Но важнее другое. В 38-м году в одиннадцать лет ты мог думать, что в кино должно быть всё «в точности так», как было в жизни, о событиях которой оно повествует. Но в старости стыдно не понимать, что это не совсем так, что художник имеет право на разного рода сдвиги событий, на своё освещение их и т.д., однако если это реалистическое искусство, то оно должно верно отразить суть дела. Но, увы, и в восемьдесят лет ты остался в понимании искусства на отроческом уровне, о чем сам и свидетельствуешь: «Уже взрослым, вспоминая свой стыд, я уверил себя, что это была реакция на художественную фальшь... Я просто знал, совершенно точно знал, что Ленин не мог произнести этих слов. Было ясно как дважды два: о ком угодно мог он вспомнить в тот критический момент – о Троцком, о Зиновьеве, о Бухарине, но только не о Сталине. Я был политически развит».

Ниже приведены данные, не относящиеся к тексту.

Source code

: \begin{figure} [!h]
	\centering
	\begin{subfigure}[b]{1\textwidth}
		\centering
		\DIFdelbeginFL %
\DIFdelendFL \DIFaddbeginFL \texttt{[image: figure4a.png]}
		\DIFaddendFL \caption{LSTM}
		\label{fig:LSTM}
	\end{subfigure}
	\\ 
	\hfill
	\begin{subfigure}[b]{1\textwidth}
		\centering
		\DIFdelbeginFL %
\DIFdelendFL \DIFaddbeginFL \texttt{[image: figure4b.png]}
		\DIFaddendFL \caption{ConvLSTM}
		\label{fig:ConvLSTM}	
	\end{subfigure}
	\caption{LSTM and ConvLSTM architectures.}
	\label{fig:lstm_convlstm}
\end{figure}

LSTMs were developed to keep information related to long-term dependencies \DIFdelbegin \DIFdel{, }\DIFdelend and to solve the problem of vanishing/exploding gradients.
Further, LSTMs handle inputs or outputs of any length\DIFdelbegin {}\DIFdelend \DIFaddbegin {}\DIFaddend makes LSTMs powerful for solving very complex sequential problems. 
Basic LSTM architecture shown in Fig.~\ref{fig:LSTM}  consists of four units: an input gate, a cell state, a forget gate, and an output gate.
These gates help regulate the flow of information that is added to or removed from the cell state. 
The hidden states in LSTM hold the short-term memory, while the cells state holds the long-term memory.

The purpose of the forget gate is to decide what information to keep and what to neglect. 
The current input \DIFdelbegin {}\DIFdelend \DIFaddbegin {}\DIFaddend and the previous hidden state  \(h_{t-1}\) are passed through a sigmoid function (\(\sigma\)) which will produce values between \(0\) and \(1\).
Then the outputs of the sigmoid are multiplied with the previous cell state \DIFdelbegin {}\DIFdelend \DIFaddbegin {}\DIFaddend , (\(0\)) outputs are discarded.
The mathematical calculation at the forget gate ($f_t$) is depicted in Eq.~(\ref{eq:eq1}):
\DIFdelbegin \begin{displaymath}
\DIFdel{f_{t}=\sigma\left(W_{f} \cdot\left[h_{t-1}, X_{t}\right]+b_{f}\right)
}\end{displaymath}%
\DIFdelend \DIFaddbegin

Ленин однажды очень тонко и верно заметил: предубеждение дальше от истины, чем незнание. А тут и то, и другое, да еще плоскоумие. Но вот документ от 21 марта 1923 года:
«СТРОГО СЕКРЕТНО. Членам Пол. Бюро.
В субботу 17/111 т. Ульянова (Н.К.) сообщила мне в порядке архиконспиративном «просьбу Вл. Ильича Сталину» о том, чтобы я, Сталин, взял на себя обязанность достать и передать Вл.Ильичу порцию цианистого калия. В беседе со мной Н.К. говорила, что «Вл. Ильич переживает неимоверные страдания, что дальше так жить немыслимо», и упорно настаивала «не отказать Ильичу в его просьбе». Ввиду особой настойчивости Н.К. и ввиду того, что В.Ильич требовал моего согласия (В.И. дважды вызывал к себе Н.К. во время беседы со мной из своего кабинета, где мы вели беседу, и с волнением требовал «согласия Сталина», ввиду чего мы вынуждены были оба раза прервать беседу), я не счёл возможным ответить отказом, заявив: «прошу В.Ильича успокоиться и верить, что, когда нужно будет, я без колебаний исполню его требование». В.Ильич действительно успокоился.

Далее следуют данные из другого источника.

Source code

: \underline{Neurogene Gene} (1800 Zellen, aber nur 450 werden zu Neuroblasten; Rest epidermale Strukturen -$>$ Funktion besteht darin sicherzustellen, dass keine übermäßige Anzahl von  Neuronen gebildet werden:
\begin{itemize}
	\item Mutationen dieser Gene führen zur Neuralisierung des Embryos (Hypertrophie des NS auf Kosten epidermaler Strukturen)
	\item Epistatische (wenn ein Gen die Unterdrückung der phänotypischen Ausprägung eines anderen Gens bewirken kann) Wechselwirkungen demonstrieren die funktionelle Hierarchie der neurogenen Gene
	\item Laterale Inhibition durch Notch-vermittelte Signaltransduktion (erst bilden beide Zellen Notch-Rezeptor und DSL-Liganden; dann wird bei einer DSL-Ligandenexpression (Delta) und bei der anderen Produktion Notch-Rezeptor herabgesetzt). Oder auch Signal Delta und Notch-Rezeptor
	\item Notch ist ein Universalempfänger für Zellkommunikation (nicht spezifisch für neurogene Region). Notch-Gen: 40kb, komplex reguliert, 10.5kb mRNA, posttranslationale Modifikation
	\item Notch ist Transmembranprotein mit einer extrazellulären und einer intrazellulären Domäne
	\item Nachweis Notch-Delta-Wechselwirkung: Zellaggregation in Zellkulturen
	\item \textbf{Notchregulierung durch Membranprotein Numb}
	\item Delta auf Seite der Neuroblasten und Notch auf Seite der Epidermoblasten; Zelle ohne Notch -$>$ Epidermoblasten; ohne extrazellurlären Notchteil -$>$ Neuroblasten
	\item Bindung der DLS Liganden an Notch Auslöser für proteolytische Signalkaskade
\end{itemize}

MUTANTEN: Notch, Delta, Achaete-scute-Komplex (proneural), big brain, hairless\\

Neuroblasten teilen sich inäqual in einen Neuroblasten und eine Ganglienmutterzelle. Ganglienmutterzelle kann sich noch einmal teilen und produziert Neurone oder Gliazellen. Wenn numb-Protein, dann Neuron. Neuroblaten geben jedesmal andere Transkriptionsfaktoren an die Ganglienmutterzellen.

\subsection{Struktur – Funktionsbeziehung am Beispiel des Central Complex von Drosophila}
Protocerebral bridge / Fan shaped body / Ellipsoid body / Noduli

Должен, однако, заявить, что у меня не хватит сил выполнить просьбу В. Ильича, и я вынужден отказаться от этой миссии, как бы она ни была гуманна и необходима, о чём и довожу до сведения членов П. Бюро ЦК.
И. Сталин».
(С.С. М.1997.Т.16, с.252).На этой записке, выполненной на официальном бланке секретаря ЦК РКП/б/, имеются подписи читавших её Зиновьева, Молотова, Бухарина, Каменева, Троцкого и Томского.